By Dominique Tassell
Brad King, the founder of Farm Animal Rescue, has defended his organisation’s petition against the McDougall and Sons Sales in Warwick.
Initial criticism included that the group had somehow broken the law obtaining footage and that the footage was doctored or outdated.
He says that the saleyards are a public place and therefore those who obtained the footage did nothing wrong.
He says the footage in the video was obtained between February 2020 and May 2021, with the footage of chickens and pigs taken in May of this year.
In response to Agricultural Industry Development and Fisheries and Rural Communities Minister Mark Furner’s comments previously reported in Warwick and Stanthorpe Today, Mr King says that Farm Animal Rescue does pass some things immediately onto the department, however sometimes wants to provide a larger amount of evidence.
He says the department hasn’t successfully convicted anyone in 10 years, and the group believed that there were multiple problems, not just a singular issue, at the McDougall and Sons Sales.
In response to Member for Southern Downs James Lister’s comments both online and in a previous Warwick and Stanthorpe Today article, Mr King says that Farm Animal Rescue’s only involvement in the Yangan incident was being called in to take custody of three sheep.

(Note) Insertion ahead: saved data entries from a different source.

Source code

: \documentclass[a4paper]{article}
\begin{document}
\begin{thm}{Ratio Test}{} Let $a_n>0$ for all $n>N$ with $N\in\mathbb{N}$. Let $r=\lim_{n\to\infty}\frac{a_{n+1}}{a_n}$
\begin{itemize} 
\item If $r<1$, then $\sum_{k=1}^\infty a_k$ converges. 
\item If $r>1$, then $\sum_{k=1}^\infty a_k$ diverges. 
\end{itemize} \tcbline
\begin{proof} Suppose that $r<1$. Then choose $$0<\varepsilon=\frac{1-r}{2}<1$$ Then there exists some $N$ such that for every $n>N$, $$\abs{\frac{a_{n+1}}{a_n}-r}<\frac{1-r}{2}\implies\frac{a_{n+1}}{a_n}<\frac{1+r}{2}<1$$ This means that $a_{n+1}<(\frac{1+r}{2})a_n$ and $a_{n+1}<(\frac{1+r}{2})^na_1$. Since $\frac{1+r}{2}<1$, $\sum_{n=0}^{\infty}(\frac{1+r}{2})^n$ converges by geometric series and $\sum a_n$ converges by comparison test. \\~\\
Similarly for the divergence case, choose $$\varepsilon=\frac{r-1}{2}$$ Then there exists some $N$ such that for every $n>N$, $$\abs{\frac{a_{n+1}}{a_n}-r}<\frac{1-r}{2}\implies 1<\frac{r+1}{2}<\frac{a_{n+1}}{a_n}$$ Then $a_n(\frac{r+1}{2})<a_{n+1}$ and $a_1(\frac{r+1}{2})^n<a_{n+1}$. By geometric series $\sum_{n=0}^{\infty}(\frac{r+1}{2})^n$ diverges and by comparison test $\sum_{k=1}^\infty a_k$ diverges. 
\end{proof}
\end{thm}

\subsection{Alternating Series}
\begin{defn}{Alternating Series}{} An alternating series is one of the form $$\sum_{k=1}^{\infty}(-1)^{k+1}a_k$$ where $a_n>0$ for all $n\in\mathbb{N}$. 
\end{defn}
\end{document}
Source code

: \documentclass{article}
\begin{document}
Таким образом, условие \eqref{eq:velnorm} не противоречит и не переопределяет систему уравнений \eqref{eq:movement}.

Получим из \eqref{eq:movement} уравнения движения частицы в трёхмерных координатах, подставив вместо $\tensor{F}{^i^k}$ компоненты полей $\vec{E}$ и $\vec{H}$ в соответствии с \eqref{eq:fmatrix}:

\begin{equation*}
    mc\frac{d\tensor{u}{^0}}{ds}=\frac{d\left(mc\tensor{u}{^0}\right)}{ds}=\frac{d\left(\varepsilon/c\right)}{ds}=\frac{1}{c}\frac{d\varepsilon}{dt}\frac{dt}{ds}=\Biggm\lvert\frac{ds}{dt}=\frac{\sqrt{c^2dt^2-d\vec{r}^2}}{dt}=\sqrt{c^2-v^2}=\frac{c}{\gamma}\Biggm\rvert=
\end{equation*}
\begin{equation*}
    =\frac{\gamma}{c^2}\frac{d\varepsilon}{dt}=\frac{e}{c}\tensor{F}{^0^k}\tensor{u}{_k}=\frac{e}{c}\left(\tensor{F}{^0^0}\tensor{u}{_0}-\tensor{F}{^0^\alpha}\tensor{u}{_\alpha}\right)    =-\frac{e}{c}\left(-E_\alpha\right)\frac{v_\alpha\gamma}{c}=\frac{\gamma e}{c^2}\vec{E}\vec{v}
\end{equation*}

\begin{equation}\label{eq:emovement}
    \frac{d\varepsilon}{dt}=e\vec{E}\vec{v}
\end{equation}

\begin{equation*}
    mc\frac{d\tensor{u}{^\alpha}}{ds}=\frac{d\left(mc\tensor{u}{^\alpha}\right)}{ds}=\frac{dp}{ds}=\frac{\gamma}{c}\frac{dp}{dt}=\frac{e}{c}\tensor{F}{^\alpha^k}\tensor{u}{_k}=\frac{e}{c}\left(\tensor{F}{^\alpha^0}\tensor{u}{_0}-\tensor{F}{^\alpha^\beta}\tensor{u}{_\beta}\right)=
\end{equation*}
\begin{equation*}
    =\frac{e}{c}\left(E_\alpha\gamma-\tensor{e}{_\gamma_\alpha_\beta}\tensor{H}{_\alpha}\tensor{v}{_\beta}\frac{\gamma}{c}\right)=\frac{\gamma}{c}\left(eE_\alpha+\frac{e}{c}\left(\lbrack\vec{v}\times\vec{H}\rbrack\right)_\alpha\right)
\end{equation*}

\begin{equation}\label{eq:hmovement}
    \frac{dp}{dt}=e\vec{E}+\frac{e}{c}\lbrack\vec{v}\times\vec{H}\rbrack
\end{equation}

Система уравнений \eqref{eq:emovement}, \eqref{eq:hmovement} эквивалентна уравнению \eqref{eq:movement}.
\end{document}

Mr King states that his organisation was not involved in planning that particular protest, nor the other protests referenced by Mr Lister.
Warwick Police confirmed that Farm Animal Rescue was not initially involved in the protest, and were called in to take custody of the sheep.
Mr Lister says that any evidence against McDougall and Sons should have been immediately handed over to the relevant authorities, such as the Queensland Department of Agriculture or RSPCA who could then investigate.
Mr Lister has spoken out against the group multiple times, including criticising the state government for awarding them a $35,000 grant.
Mr King states that his organisation received the grant to build and improve their adoption facility at their sanctuary in Dayboro.
They rescue farm animals who have been subjected to “abuse, abandonment, and neglect”.
Mr King says the government is very strict about what the grant can be used for, and they have to submit invoices to show the money is being used for appropriate things.
The animal care and protection act is currently under review, and Farm Animal Rescue has formed a consortium with Animal Liberation, Animals Australia, and the Animal Justice Party to help review it.
Mr King says it’s “really, really important” for Queensland laws to meet the standards set not only by other states but by the rest of the world.
In response to the criticism of Warwick residents, Mr King says that there are two saleyards in Warwick and the organisation is only raising concerns about one.
While he believes most saleyards have issues, he says it’s “nothing in comparison to what we’re seeing here”.
He says his organisation has raised their concerns with McDougall and Sons before.